Do instead: Think systemically

Recently, an improvement coach at a large academic medical center told me about an A3 she was coaching aimed at decreasing the time it took to hire a new employee, which had been taking 110 days on average. Unfortunately, the team spent so much time analyzing and debating potential causes with a fishbone diagram and developing long lists of action items to address the “low-hanging fruit” that progress had ground to a halt. In fact, the analysis paralysis was so bad she had been working with the team for over a year and it was still taking about 110 days to hire a new person. Trying to “pick the low-hanging fruit”—i.e., solve many small problems—had made the problem-solving effort more complex, not yielding any measurable improvement in a process that desperately needed it. We’ve seen similar pitfalls in many other problem-solving efforts and organizations.

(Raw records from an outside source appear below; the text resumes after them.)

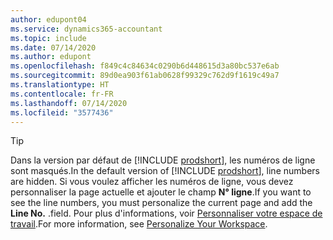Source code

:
 ```yaml
---
author: edupont04
ms.service: dynamics365-accountant
ms.topic: include
ms.date: 07/14/2020
ms.author: edupont
ms.openlocfilehash: f849c4c84634c0290b6d448615d3a80bc537e6ab
ms.sourcegitcommit: 89d0ea903f61ab0628f99329c762d9f1619c49a7
ms.translationtype: HT
ms.contentlocale: fr-FR
ms.lasthandoff: 07/14/2020
ms.locfileid: "3577436"
---
```

> [!TIP]
> <span data-ttu-id="c930a-101">Dans la version par défaut de [!INCLUDE [prodshort](prodshort.md)], les numéros de ligne sont masqués.</span><span class="sxs-lookup"><span data-stu-id="c930a-101">In the default version of [!INCLUDE [prodshort](prodshort.md)], line numbers are hidden.</span></span> <span data-ttu-id="c930a-102">Si vous voulez afficher les numéros de ligne, vous devez personnaliser la page actuelle et ajouter le champ **N° ligne**.</span><span class="sxs-lookup"><span data-stu-id="c930a-102">If you want to see the line numbers, you must personalize the current page and add the **Line No.**</span></span> <span data-ttu-id="c930a-103">.</span><span class="sxs-lookup"><span data-stu-id="c930a-103">field.</span></span> <span data-ttu-id="c930a-104">Pour plus d'informations, voir [Personnaliser votre espace de travail](../ui-personalization-user.md#to-start-personalizing-a-page-through-the-personalizing-banner).</span><span class="sxs-lookup"><span data-stu-id="c930a-104">For more information, see [Personalize Your Workspace](../ui-personalization-user.md#to-start-personalizing-a-page-through-the-personalizing-banner).</span></span>  
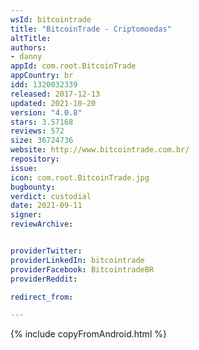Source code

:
 ```yaml
---
wsId: bitcointrade
title: "BitcoinTrade - Criptomoedas"
altTitle: 
authors:
- danny
appId: com.root.BitcoinTrade
appCountry: br
idd: 1320032339
released: 2017-12-13
updated: 2021-10-20
version: "4.0.8"
stars: 3.57168
reviews: 572
size: 36724736
website: http://www.bitcointrade.com.br/
repository: 
issue: 
icon: com.root.BitcoinTrade.jpg
bugbounty: 
verdict: custodial
date: 2021-09-11
signer: 
reviewArchive:


providerTwitter: 
providerLinkedIn: bitcointrade
providerFacebook: BitcointradeBR
providerReddit: 

redirect_from:

---
```


{% include copyFromAndroid.html %}

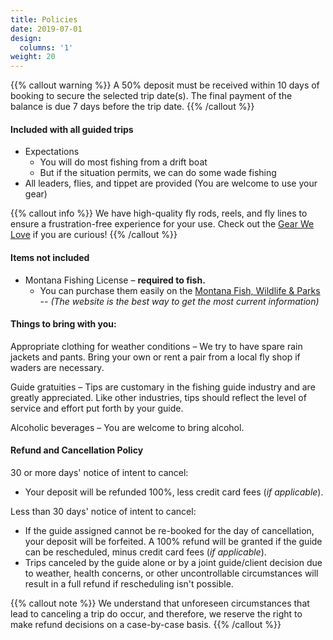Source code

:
 ```yaml
---
title: Policies
date: 2019-07-01
design:
  columns: '1'
weight: 20
---
```


{{% callout warning %}}
A 50% deposit must be received within 10 days of booking to secure the selected trip date(s). The final payment of the balance is due 7 days before the trip date.
{{% /callout %}}

#### Included with all guided trips

- Expectations
  - You will do most fishing from a drift boat
  - But if the situation permits, we can do some wade fishing
- All leaders, flies, and tippet are provided (You are welcome to use your gear)

{{% callout info %}}
We have high-quality fly rods, reels, and fly lines to ensure a frustration-free experience for your use.
Check out the [Gear We Love](/gear-we-love/) if you are curious!
{{% /callout %}}

#### Items not included

- Montana Fishing License – **required to fish.**
  - You can purchase them easily on the [Montana Fish, Wildlife & Parks](https://fwp.mt.gov/fish/license/) -- _(The website is the best way to get the most current information)_

#### Things to bring with you:

Appropriate clothing for weather conditions – We try to have spare rain jackets and pants. Bring your own or rent a pair from a local fly shop if waders are necessary.

Guide gratuities – Tips are customary in the fishing guide industry and are greatly appreciated. Like other industries, tips should reflect the level of service and effort put forth by your guide.

Alcoholic beverages – You are welcome to bring alcohol.

#### Refund and Cancellation Policy

30 or more days' notice of intent to cancel:

- Your deposit will be refunded 100%, less credit card fees (_if applicable_).

Less than 30 days' notice of intent to cancel:

- If the guide assigned cannot be re-booked for the day of cancellation, your deposit will be forfeited. A 100% refund will be granted if the guide can be rescheduled, minus credit card fees (_if applicable_).
- Trips canceled by the guide alone or by a joint guide/client decision due to weather, health concerns, or other uncontrollable circumstances will result in a full refund if rescheduling isn't possible.

{{% callout note %}}
We understand that unforeseen circumstances that lead to canceling a trip do occur, and therefore, we reserve the right to make refund decisions on a case-by-case basis.
{{% /callout %}}

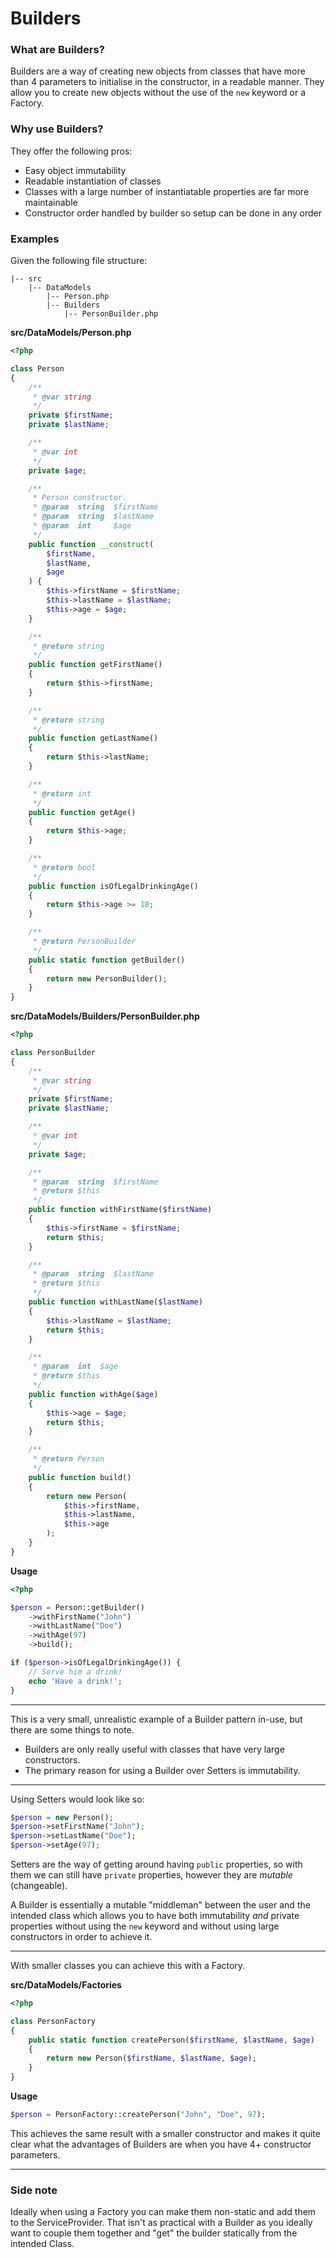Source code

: # Builders

### What are Builders?
Builders are a way of creating new objects from classes that have more than 4
parameters to initialise in the constructor, in a readable manner. They allow you
to create new objects without the use of the `new` keyword or a Factory.

### Why use Builders?
They offer the following pros:
- Easy object immutability
- Readable instantiation of classes
- Classes with a large number of instantiatable properties are far more maintainable
- Constructor order handled by builder so setup can be done in any order

### Examples

Given the following file structure:

```
|-- src
    |-- DataModels
        |-- Person.php
        |-- Builders
            |-- PersonBuilder.php
```

__src/DataModels/Person.php__
```php
<?php

class Person
{
    /**
     * @var string
     */
    private $firstName;
    private $lastName;

    /**
     * @var int
     */
    private $age;

    /**
     * Person constructor.
     * @param  string  $firstName
     * @param  string  $lastName
     * @param  int     $age
     */
    public function __construct(
        $firstName,
        $lastName,
        $age
    ) {
        $this->firstName = $firstName;
        $this->lastName = $lastName;
        $this->age = $age;
    }

    /**
     * @return string
     */
    public function getFirstName()
    {
        return $this->firstName;
    }

    /**
     * @return string
     */
    public function getLastName()
    {
        return $this->lastName;
    }

    /**
     * @return int
     */
    public function getAge()
    {
        return $this->age;
    }

    /**
     * @return bool
     */
    public function isOfLegalDrinkingAge()
    {
        return $this->age >= 18;
    }

    /**
     * @return PersonBuilder
     */
    public static function getBuilder()
    {
        return new PersonBuilder();
    }
}
```

__src/DataModels/Builders/PersonBuilder.php__
```php
<?php

class PersonBuilder
{
    /**
     * @var string
     */
    private $firstName;
    private $lastName;

    /**
     * @var int
     */
    private $age;

    /**
     * @param  string  $firstName
     * @return $this
     */
    public function withFirstName($firstName)
    {
        $this->firstName = $firstName;
        return $this;
    }

    /**
     * @param  string  $lastName
     * @return $this
     */
    public function withLastName($lastName)
    {
        $this->lastName = $lastName;
        return $this;
    }

    /**
     * @param  int  $age
     * @return $this
     */
    public function withAge($age)
    {
        $this->age = $age;
        return $this;
    }

    /**
     * @return Person
     */
    public function build()
    {
        return new Person(
            $this->firstName,
            $this->lastName,
            $this->age
        );
    }
}
```

__Usage__
```php
<?php

$person = Person::getBuilder()
    ->withFirstName("John")
    ->withLastName("Doe")
    ->withAge(97)
    ->build();

if ($person->isOfLegalDrinkingAge()) {
    // Serve him a drink!
    echo 'Have a drink!';
}
```

---

This is a very small, unrealistic example of a Builder pattern in-use, but there
are some things to note.

- Builders are only really useful with classes that have very large constructors.
- The primary reason for using a Builder over Setters is immutability.

---

Using Setters would look like so:

```php
$person = new Person();
$person->setFirstName("John");
$person->setLastName("Doe");
$person->setAge(97);
```

Setters are the way of getting around having `public` properties, so with them
we can still have `private` properties, however they are _mutable_ (changeable).

A Builder is essentially a mutable "middleman" between the user and the intended class
which allows you to have both immutability _and_ private properties without using
the `new` keyword and without using large constructors in order to achieve it.

---

With smaller classes you can achieve this with a Factory.

__src/DataModels/Factories__
```php
<?php

class PersonFactory
{
    public static function createPerson($firstName, $lastName, $age)
    {
        return new Person($firstName, $lastName, $age);
    }
}
```

__Usage__
```php
$person = PersonFactory::createPerson("John", "Doe", 97);
```

This achieves the same result with a smaller constructor and makes it quite clear what
the advantages of Builders are when you have 4+ constructor parameters.

---

### Side note

Ideally when using a Factory you can make them non-static and add them to the
ServiceProvider. That isn't as practical with a Builder as you ideally
want to couple them together and "get" the builder statically from the
intended Class.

Some might blame the coach, the leaders, or even the team members for how they were managing the work or for not getting the action items done, but the real issue was that the team was working in siloes on small problems and not addressing the bigger barriers to flow across the system. For example, the recruiters were diligently working on providing better information to candidates via new email templates, but at that time, no one had recognized that candidates were receiving double-digit messages from various roles across the hiring process, sometimes with conflicting information, or that if candidates missed a particular instructional email (they would regularly get lost in junk mail folders), they wouldn’t be able to complete later parts of the process.

department siloes

Again, the Rules in Use are very helpful here. Using the 5-Why technique, try to classify each potential root cause as a violation of one of the four Rules. Said another way, if you can spot a violation of one of the Rules, then it’s a signal you’ve identified an actionable root cause. Now, when you look at the root causes, you only have four problems to solve (Pathways, Connections, Activities, Improvements), not dozens! This enables people to work across siloes in a way that addresses the problem systemically across the organization rather than working on small problems within their own areas. After identifying the root cause(s) and classifying them as violations of the Rules in Use:

  1. Redesign the pathway so that it’s simpler and more direct, without loops and forks
  2. Fix connections between customers and suppliers in the pathway so that they’re direct, binary, and unambiguous; specify quantity, type, time, to, from
  3. Specify each supplier’s activities in terms of content, sequence, timing, location, outcome
  4. Specify how improvements to the new design will be made (using scientific thinking, of course!)
  5. Develop built-in tests to signal problems with pathways, connections, activities, and improvements in the new design
  6. Test the new design; when problems occur with the design, solve them as close as possible to occurrence in time, place, and person
  7. Apply learnings from problem-solving to improve the design

This systematic process not only solves problems more effectively but also helps to create an organizational learning culture.

In conclusion, while these certainly aren’t the only failure modes with A3 thinking, these are some of the more common ones we see in healthcare. Hopefully, your organization has avoided these pitfalls, but if not, perhaps you can improve your problem-solving capability with some of the tips here. Just remember to test your hypothesis and adjust based on what you learn!